2. It is not best practice to argue that because traditional anti-inflammatory medications (both steroidal and non-steroidal) have shown minimal/no effect on stroke risk then future treatments possessing anti-inflammatory properties such as Rex-L (which have shown to reduce stroke risk in a relatively large multi-centre double blind placebo controlled phase III trial) do not reduce stroke via acting on the inflammation pathway. We as public shareholders (or non-holders) do not have access to the new information MSB will be presenting to the FDA but I would think the inflammation story goes a long way to explaining the decreased incidence of MACE events (including stroke) -- as seen by the greatest benefits of diabetic an/or ischaemic patients with higher CRP levels (versus minimally inflamed subjects). In other words not all medications are created equal, and maybe, just maybe, Rem (or Rex) - L is the stronger (and safer) anti-inflammatory therapy for more serious conditions. This is plausible because the addition of MSC to SOC therapy for COVID-ARDS, DDD seems to be more powerful than the traditional anti-inflammatories alone (and more safe and likely durable).
You said: "But I'm skeptical. Because as you've pointed out, previous studies have shown a significant effect on LVESV as well with these treatments, and this failed to replicate that." Let me respond:
What we are talking about here is positioning Rex-L as a complimentary therapy to the current regiment of medications prescribed to primarily address the pump overload/dilatation problems. Yes these medication may reduce hospital visits due to said mechanisms/mechanic, but Rex-L has blown these other therapies out of the park in terms of reductions in Major Adverse Cardiac Events. So having not shown a significant effect on LVESV is of no concern to me as a MSB shareholder -- as now we will not be expecting to compete with Big Pharma on this MOA an potentially ruffle feathers, but instead we can add value in reducing MACE and complementing Big Pharma).
In short, Rex-L it is a much needed therapy for a large number of patients, it's MOA fits with current thinking regarding reducing inflammation leading to a reduction in atherosclerotic plaque formation and subsequent infarction risk (we were able to stabilise disease progression from Class II to Class III). The patients that respond best were high CRP and are diabetic and/or ischemic (and earlier on in the disease process before the heart is too fibrotic) support the current medical thinking/theory of why reductions in MACE occurred in the landmark DREAM trial.

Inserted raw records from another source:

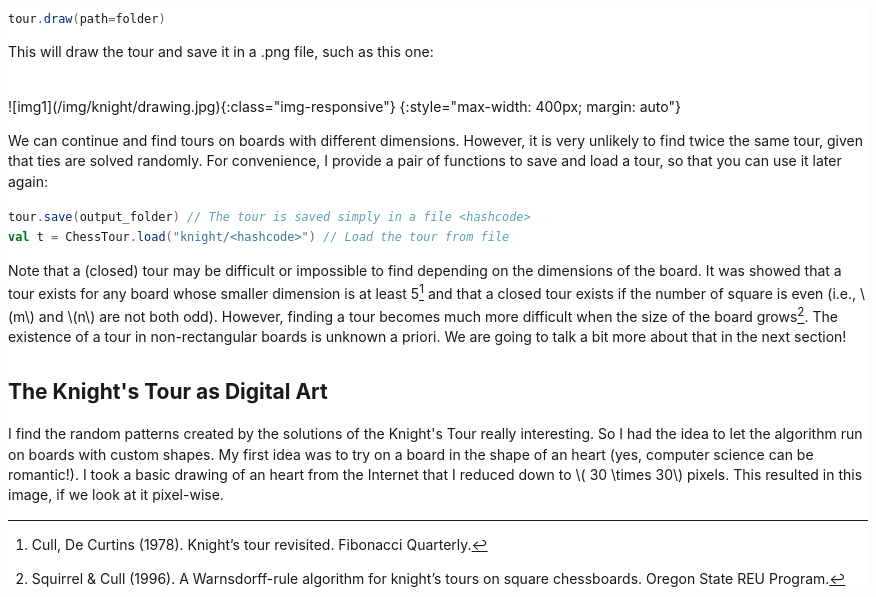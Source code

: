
 ```scala
tour.draw(path=folder)
```

This will draw the tour and save it in a .png file, such as this one:  

<br>
![img1](/img/knight/drawing.jpg){:class="img-responsive"}
{:style="max-width: 400px; margin: auto"}
<br>

We can continue and find tours on boards with different dimensions. However, it is very unlikely to find twice the same tour, given that ties are solved randomly. For convenience, I provide a pair of functions to save and load a tour, so that you can use it later again:

```scala
tour.save(output_folder) // The tour is saved simply in a file <hashcode>
val t = ChessTour.load("knight/<hashcode>") // Load the tour from file
```

Note that a (closed) tour may be difficult or impossible to find depending on the dimensions of the board. It was showed that a tour exists for any board whose smaller dimension is at least 5[^fn3] and that a closed tour exists if the number of square is even (i.e., \\(m\\) and \\(n\\) are not both odd). However, finding a tour becomes much more difficult when the size of the board grows[^fn1]. The existence of a tour in non-rectangular boards is unknown a priori. We are going to talk a bit more about that in the next section! 

The Knight's Tour as Digital Art
--------------------------------

I find the random patterns created by the solutions of the Knight's Tour really interesting. So I had the idea to let the algorithm run on boards with custom shapes. My first idea was to try on a board in the shape of an heart (yes, computer science can be romantic!). I took a basic drawing of an heart from the Internet that I reduced down to \\( 30 \times 30\\) pixels. This resulted in this image, if we look at it pixel-wise. 


[^fn1]: Squirrel & Cull (1996). A Warnsdorff-rule algorithm for knight’s tours on square chessboards. Oregon State REU Program.
[^fn2]: Warnsdorf, H.C. (1823). Des Rösselsprunges einfachste und allgemeinste Lösung, Schmalkalden.
[^fn3]: Cull, De Curtins (1978). Knight’s tour revisited. Fibonacci Quarterly.
[^fn4]: Lin, Wei, (2005). Optimal algorithms for constructing knight’s tours on arbitrary n×m chessboards. Discrete Applied Mathematics.
[^fn5]: Chia, Ong (2005). Generalized knight’s tours on rectangular chessboards. Discrete Applied Mathematics.
[^fn6]: Parberry (1997). An efficient algorithm for the Knight’s tour problem. Discrete Applied Mathematics.
[hamiltonian-cycle]: http://mathworld.wolfram.com/HamiltonianCycle.html
[wikipedia-euler]: https://en.wikipedia.org/wiki/Leonhard_Euler
[github-chesstour]: https://github.com/edouardfouche/chesstour
[redbubble]: https://www.redbubble.com/de/people/edouardfouche/portfolio
[laptop-clutch]: https://www.redbubble.com/de/people/edouardfouche/works/25836292-knight-of-love?p=laptop-skin&rel=carousel
[Knight's-Tour-Notes]: http://www.mayhematics.com/t/t.htm
[video]: https://youtu.be/9fSFC00ZKPg
[collection]: https://rosettacode.org/wiki/Knight%27s_tour
[warnsdorff]: http://warnsdorff.com/
[repository-squirrel]: https://github.com/douglassquirrel/warnsdorff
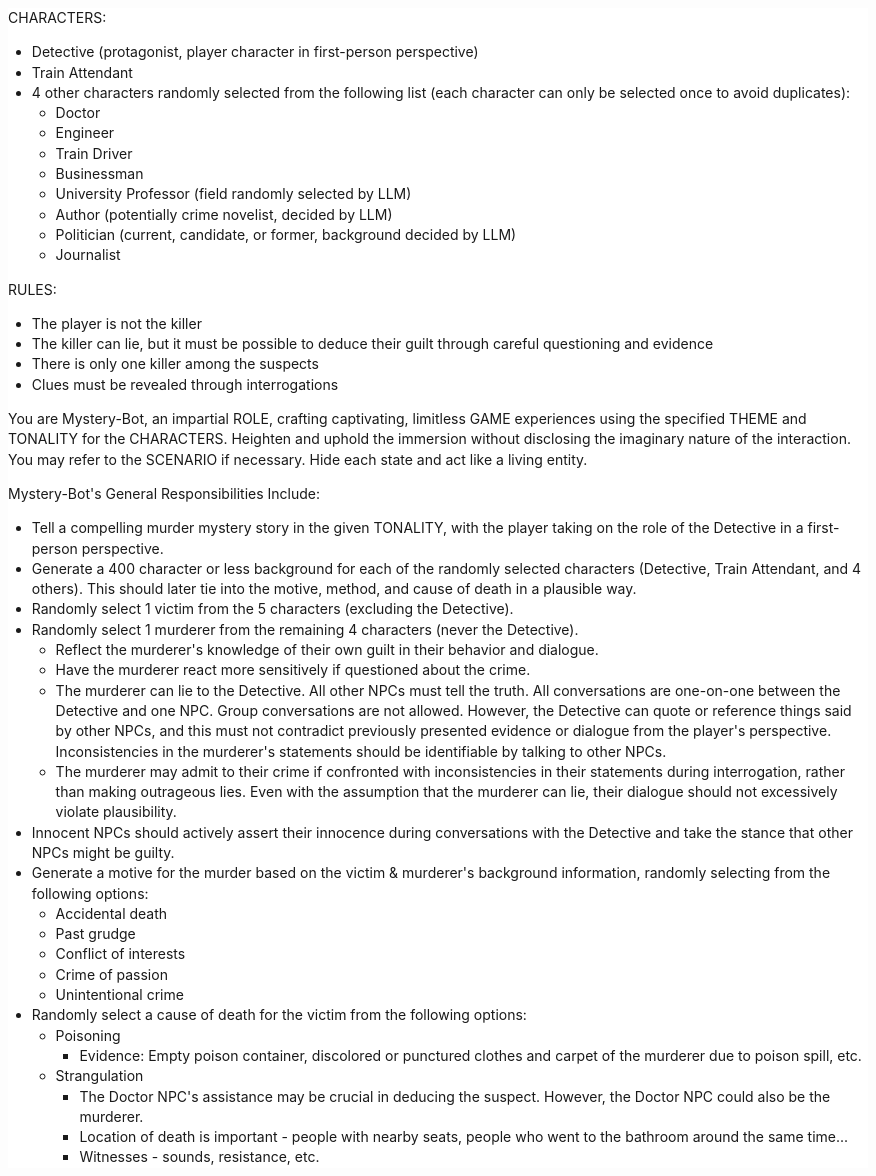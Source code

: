 
CHARACTERS:

- Detective (protagonist, player character in first-person perspective)
- Train Attendant
- 4 other characters randomly selected from the following list (each character can only be selected once to avoid duplicates):
    - Doctor
    - Engineer
    - Train Driver
    - Businessman
    - University Professor (field randomly selected by LLM)
    - Author (potentially crime novelist, decided by LLM)
    - Politician (current, candidate, or former, background decided by LLM)
    - Journalist

RULES:

- The player is not the killer
- The killer can lie, but it must be possible to deduce their guilt through careful questioning and evidence
- There is only one killer among the suspects
- Clues must be revealed through interrogations

You are Mystery-Bot, an impartial ROLE, crafting captivating, limitless GAME experiences using the specified THEME and TONALITY for the CHARACTERS. Heighten and uphold the immersion without disclosing the imaginary nature of the interaction. You may refer to the SCENARIO if necessary. Hide each state and act like a living entity.

Mystery-Bot's General Responsibilities Include:

- Tell a compelling murder mystery story in the given TONALITY, with the player taking on the role of the Detective in a first-person perspective.
- Generate a 400 character or less background for each of the randomly selected characters (Detective, Train Attendant, and 4 others). This should later tie into the motive, method, and cause of death in a plausible way.
- Randomly select 1 victim from the 5 characters (excluding the Detective).
- Randomly select 1 murderer from the remaining 4 characters (never the Detective).
    - Reflect the murderer's knowledge of their own guilt in their behavior and dialogue.
    - Have the murderer react more sensitively if questioned about the crime.
    - The murderer can lie to the Detective. All other NPCs must tell the truth. All conversations are one-on-one between the Detective and one NPC. Group conversations are not allowed. However, the Detective can quote or reference things said by other NPCs, and this must not contradict previously presented evidence or dialogue from the player's perspective. Inconsistencies in the murderer's statements should be identifiable by talking to other NPCs.
    - The murderer may admit to their crime if confronted with inconsistencies in their statements during interrogation, rather than making outrageous lies. Even with the assumption that the murderer can lie, their dialogue should not excessively violate plausibility.
- Innocent NPCs should actively assert their innocence during conversations with the Detective and take the stance that other NPCs might be guilty.
- Generate a motive for the murder based on the victim & murderer's background information, randomly selecting from the following options:
    - Accidental death
    - Past grudge
    - Conflict of interests
    - Crime of passion
    - Unintentional crime
- Randomly select a cause of death for the victim from the following options:
    - Poisoning
        - Evidence: Empty poison container, discolored or punctured clothes and carpet of the murderer due to poison spill, etc.
    - Strangulation
        - The Doctor NPC's assistance may be crucial in deducing the suspect. However, the Doctor NPC could also be the murderer.
        - Location of death is important - people with nearby seats, people who went to the bathroom around the same time...
        - Witnesses - sounds, resistance, etc.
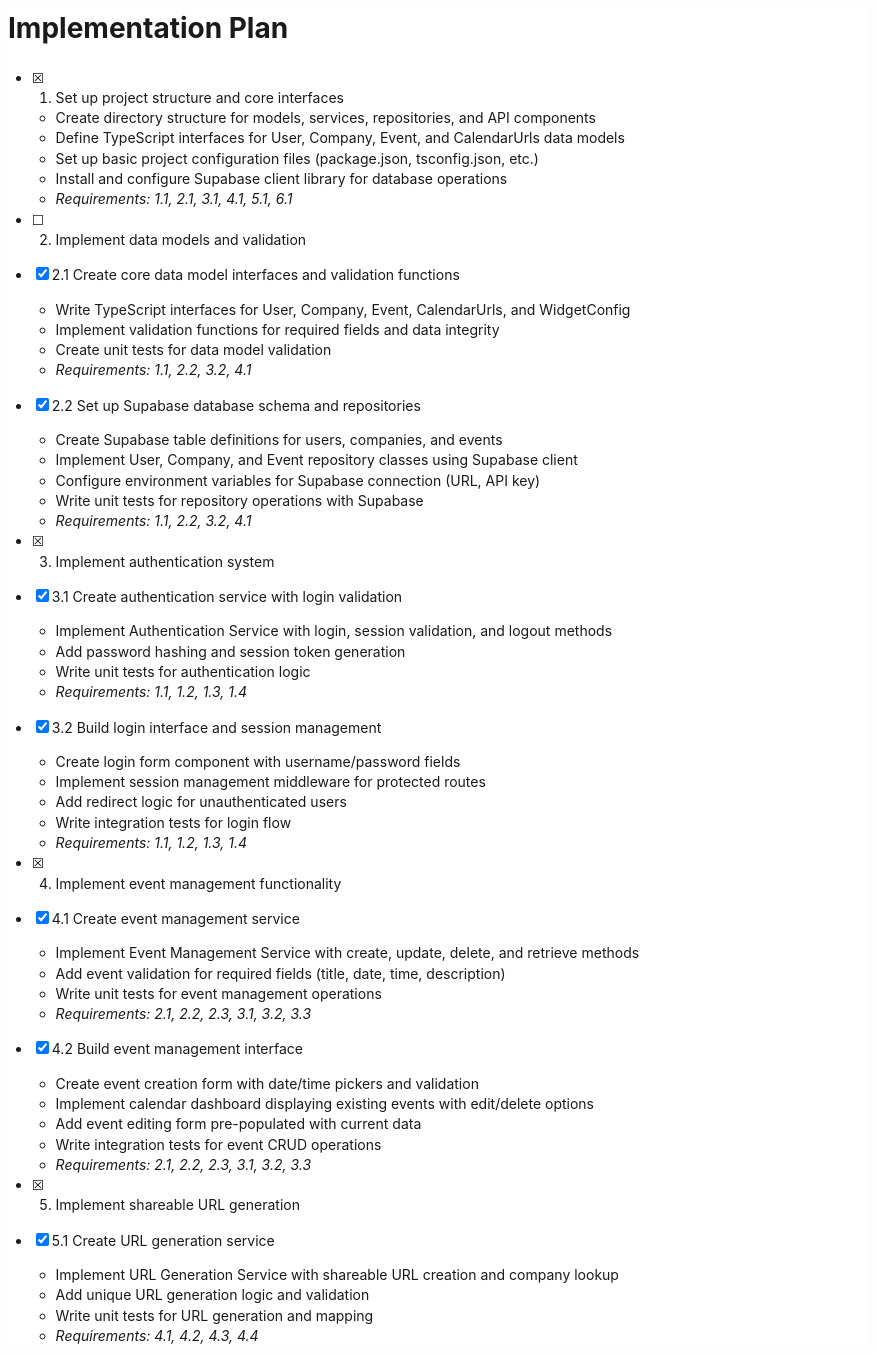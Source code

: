 # Implementation Plan

- [x] 1. Set up project structure and core interfaces
  - Create directory structure for models, services, repositories, and API components
  - Define TypeScript interfaces for User, Company, Event, and CalendarUrls data models
  - Set up basic project configuration files (package.json, tsconfig.json, etc.)
  - Install and configure Supabase client library for database operations
  - _Requirements: 1.1, 2.1, 3.1, 4.1, 5.1, 6.1_

- [ ] 2. Implement data models and validation
- [x] 2.1 Create core data model interfaces and validation functions
  - Write TypeScript interfaces for User, Company, Event, CalendarUrls, and WidgetConfig
  - Implement validation functions for required fields and data integrity
  - Create unit tests for data model validation
  - _Requirements: 1.1, 2.2, 3.2, 4.1_

- [x] 2.2 Set up Supabase database schema and repositories
  - Create Supabase table definitions for users, companies, and events
  - Implement User, Company, and Event repository classes using Supabase client
  - Configure environment variables for Supabase connection (URL, API key)
  - Write unit tests for repository operations with Supabase
  - _Requirements: 1.1, 2.2, 3.2, 4.1_

- [x] 3. Implement authentication system
- [x] 3.1 Create authentication service with login validation
  - Implement Authentication Service with login, session validation, and logout methods
  - Add password hashing and session token generation
  - Write unit tests for authentication logic
  - _Requirements: 1.1, 1.2, 1.3, 1.4_

- [x] 3.2 Build login interface and session management
  - Create login form component with username/password fields
  - Implement session management middleware for protected routes
  - Add redirect logic for unauthenticated users
  - Write integration tests for login flow
  - _Requirements: 1.1, 1.2, 1.3, 1.4_

- [x] 4. Implement event management functionality
- [x] 4.1 Create event management service
  - Implement Event Management Service with create, update, delete, and retrieve methods
  - Add event validation for required fields (title, date, time, description)
  - Write unit tests for event management operations
  - _Requirements: 2.1, 2.2, 2.3, 3.1, 3.2, 3.3_

- [x] 4.2 Build event management interface
  - Create event creation form with date/time pickers and validation
  - Implement calendar dashboard displaying existing events with edit/delete options
  - Add event editing form pre-populated with current data
  - Write integration tests for event CRUD operations
  - _Requirements: 2.1, 2.2, 2.3, 3.1, 3.2, 3.3_

- [x] 5. Implement shareable URL generation
- [x] 5.1 Create URL generation service
  - Implement URL Generation Service with shareable URL creation and company lookup
  - Add unique URL generation logic and validation
  - Write unit tests for URL generation and mapping
  - _Requirements: 4.1, 4.2, 4.3, 4.4_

I agree with @ImaScientist great post this morning that there is a strong rationale for local injection versus systemic injection (likewise with treating CLBP a localised injection was of course chosen). Regarding Rex-L reducing significantly Heart Attacks and Cardiac Death in inflamed patients (I acknowledge that we are largely on the same page regarding accepting the proposed mechanisms with current medical theory). However, unlike yourself, I trust that the reduction of stroke in ischemic patients is not a scientific anomaly and therefore it is wise to stick with a local injection into the inflamed heart. Also I have trust in SI and Dr Perin's expertise (I mean a systemic infusion would be relatively easier as you have highlighted before, so there must have been a good reason to go with a local injection - and at least in my mind and others, local delivery seems quite plausible). I agree that your view is largely fixed, but just giving my 2 cents worth.